Had his child not put on fat, not gained in colour—had it become peevish, he would have blamed the young woman, and taken it away. But when not only Ebenezer, but also the “committee,” and his own consciousness assured him that all was well with the infant—better than it had been when it lived half its time underground—then he could not withdraw it from Shian, save for those hours when he was free from work.
So matters went on for a while, and then the situation became aggravated, for the child began to cry when he took it in his arms to remove it, and stretched forth its little hands to Shian, and sobbed, and would not be comforted by the father. It fretted when at home, it screamed, moaned, was restless. Shone thought it must be ill, and consulted a doctor; he battled against the assurance that nothing ailed the child, save its temporary separation from the woman who was as a mother to it.

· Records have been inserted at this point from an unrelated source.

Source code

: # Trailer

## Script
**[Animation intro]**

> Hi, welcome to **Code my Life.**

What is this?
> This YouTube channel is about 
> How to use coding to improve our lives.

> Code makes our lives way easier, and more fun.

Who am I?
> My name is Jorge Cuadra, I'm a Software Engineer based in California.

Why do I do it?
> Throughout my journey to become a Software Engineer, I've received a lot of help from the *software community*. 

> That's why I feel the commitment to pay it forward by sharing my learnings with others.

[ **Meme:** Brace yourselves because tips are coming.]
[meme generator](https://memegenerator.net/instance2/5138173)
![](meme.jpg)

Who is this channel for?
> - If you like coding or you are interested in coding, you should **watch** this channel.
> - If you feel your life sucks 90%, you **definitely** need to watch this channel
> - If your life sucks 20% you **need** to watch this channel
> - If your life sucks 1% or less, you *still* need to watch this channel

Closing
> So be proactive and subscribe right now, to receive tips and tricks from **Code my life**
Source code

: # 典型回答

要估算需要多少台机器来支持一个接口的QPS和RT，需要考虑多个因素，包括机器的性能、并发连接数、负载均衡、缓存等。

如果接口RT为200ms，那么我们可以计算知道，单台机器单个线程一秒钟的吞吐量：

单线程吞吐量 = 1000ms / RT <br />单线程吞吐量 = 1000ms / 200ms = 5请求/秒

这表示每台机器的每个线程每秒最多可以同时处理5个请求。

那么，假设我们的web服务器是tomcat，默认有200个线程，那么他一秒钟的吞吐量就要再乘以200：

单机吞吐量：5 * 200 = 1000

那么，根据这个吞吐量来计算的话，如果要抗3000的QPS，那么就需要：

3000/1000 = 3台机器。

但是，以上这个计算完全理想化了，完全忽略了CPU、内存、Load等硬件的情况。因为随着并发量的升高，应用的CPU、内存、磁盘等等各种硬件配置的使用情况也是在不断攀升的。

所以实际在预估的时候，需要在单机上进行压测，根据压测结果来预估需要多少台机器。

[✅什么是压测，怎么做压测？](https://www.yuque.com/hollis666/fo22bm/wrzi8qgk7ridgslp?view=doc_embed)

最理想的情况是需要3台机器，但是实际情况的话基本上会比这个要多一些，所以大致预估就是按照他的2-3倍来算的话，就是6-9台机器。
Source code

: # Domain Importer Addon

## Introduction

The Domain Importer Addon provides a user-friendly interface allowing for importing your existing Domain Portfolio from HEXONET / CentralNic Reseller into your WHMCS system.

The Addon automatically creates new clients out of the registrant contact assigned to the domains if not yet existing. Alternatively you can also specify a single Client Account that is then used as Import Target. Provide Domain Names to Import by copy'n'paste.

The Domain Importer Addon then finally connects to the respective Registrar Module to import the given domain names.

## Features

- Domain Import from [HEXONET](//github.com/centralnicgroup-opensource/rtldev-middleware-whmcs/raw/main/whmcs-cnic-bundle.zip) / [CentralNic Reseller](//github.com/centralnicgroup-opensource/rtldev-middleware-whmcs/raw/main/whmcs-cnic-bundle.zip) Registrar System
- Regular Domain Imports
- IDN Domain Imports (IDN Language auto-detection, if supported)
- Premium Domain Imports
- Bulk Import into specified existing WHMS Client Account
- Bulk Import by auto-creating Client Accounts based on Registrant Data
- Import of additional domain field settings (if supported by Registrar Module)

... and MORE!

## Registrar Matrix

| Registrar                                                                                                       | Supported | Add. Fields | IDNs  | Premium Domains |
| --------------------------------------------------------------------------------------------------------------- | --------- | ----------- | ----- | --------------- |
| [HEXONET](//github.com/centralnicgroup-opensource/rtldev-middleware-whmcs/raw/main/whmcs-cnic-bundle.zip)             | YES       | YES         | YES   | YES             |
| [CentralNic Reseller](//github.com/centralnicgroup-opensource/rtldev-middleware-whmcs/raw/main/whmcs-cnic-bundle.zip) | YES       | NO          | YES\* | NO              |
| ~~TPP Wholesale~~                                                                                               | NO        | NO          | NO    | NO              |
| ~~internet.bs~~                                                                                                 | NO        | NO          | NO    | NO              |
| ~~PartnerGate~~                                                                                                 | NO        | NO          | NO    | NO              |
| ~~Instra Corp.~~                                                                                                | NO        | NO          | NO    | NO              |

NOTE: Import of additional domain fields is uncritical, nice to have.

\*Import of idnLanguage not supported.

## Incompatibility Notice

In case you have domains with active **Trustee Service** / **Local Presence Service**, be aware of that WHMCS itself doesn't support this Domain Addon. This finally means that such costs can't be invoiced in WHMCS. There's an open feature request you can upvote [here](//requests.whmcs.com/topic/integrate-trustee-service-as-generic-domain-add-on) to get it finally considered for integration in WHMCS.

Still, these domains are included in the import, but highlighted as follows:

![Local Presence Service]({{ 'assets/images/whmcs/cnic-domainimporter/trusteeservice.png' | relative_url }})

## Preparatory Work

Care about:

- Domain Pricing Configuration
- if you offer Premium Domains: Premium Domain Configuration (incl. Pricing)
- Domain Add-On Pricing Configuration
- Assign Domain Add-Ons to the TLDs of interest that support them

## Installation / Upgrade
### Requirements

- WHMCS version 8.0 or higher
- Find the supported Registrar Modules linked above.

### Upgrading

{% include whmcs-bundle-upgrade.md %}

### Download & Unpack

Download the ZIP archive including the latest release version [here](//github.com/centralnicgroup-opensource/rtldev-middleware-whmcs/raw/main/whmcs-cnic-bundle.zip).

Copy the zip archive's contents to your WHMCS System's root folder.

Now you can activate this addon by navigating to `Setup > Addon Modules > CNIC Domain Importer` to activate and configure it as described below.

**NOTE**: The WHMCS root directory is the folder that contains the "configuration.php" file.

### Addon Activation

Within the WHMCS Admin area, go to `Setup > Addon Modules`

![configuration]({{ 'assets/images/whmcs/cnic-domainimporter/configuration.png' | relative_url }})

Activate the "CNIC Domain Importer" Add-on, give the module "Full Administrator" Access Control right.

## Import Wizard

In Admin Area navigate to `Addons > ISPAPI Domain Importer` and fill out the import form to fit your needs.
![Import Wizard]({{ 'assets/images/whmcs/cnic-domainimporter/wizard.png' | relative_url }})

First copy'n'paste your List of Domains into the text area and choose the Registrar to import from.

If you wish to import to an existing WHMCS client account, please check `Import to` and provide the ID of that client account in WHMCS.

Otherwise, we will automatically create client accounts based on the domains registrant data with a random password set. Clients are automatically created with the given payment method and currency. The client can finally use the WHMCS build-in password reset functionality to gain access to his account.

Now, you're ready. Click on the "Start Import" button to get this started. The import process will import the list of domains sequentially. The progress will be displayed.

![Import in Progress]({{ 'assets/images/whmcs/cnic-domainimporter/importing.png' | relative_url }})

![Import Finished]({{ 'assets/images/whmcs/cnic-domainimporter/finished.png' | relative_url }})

He worked himself into excitement against Shian; she was stealing his child’s heart from him. But his good sense returned. She was not willingly doing this. It was due to the irresistible. The natural nurse of a babe is a woman, and not a man, and the child instinctively clings to the nurse.
“I pay her six shillings for it,” grumbled Shone. “He ought to understand that she is a hireling and not his mother.”
This he said to the doctor, to whom, perhaps unguardedly, he had let out what embittered his heart.
“Quite so, Evans,” answered the surgeon. “But as the child has not as yet reached the age of reason in which it can draw such distinctions, why do you not make Shian its mother?”
Shone opened his eyes, stared at his adviser, turned his back, and walked away.
But the advice stuck.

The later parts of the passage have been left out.